▶ _Records contained in a dataset_
================

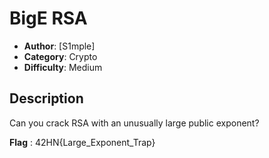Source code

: # BigE RSA
- **Author**: [S1mple]
- **Category**: Crypto
- **Difficulty**: Medium 
## Description
Can you crack RSA with an unusually large public exponent?

**Flag** : 42HN{Large_Exponent_Trap}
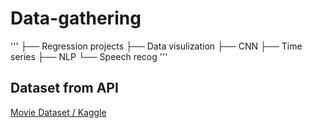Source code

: # Data-gathering
'''
├── Regression projects
├── Data visulization 
├── CNN
├── Time series
├── NLP
└── Speech recog
'''
## Dataset from API  

[Movie Dataset / Kaggle](https://www.kaggle.com/karanmehra/movies)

================

▶ _The task_
Precisely the lines from the one containing "Can you crack" to the end of the data above, both included, should be printed; leave the pictures out.

▶ _Reply_
Can you crack RSA with an unusually large public exponent?

**Flag** : 42HN{Large_Exponent_Trap}
Source code

: # Data-gathering
'''
├── Regression projects
├── Data visulization 
├── CNN
├── Time series
├── NLP
└── Speech recog
'''
## Dataset from API  

[Movie Dataset / Kaggle](https://www.kaggle.com/karanmehra/movies)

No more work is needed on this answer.